→ **PROBLEM DESCRIPTION**
Your task is to find every line of the data that holds the string "codigo" and copy it.

Dataset items:
┌────────

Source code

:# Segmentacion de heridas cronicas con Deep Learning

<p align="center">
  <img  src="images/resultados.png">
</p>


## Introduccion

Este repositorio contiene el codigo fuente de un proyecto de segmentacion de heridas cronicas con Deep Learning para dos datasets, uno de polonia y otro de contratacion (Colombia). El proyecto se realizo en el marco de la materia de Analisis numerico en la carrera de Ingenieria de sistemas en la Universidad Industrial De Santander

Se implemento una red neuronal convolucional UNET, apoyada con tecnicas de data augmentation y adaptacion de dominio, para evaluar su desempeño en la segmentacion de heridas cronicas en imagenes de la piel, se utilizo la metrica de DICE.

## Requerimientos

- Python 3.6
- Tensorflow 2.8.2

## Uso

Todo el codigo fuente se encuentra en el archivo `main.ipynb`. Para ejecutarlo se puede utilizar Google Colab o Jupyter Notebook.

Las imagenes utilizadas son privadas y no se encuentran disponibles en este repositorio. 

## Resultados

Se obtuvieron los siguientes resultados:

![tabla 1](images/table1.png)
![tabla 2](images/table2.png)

└────────

→ **ANSWER FOR THIS EXERCISE**
Este repositorio contiene el codigo fuente de un proyecto de segmentacion de heridas cronicas con Deep Learning para dos datasets, uno de polonia y otro de contratacion (Colombia). El proyecto se realizo en el marco de la materia de Analisis numerico en la carrera de Ingenieria de sistemas en la Universidad Industrial De Santander
Todo el codigo fuente se encuentra en el archivo `main.ipynb`. Para ejecutarlo se puede utilizar Google Colab o Jupyter Notebook.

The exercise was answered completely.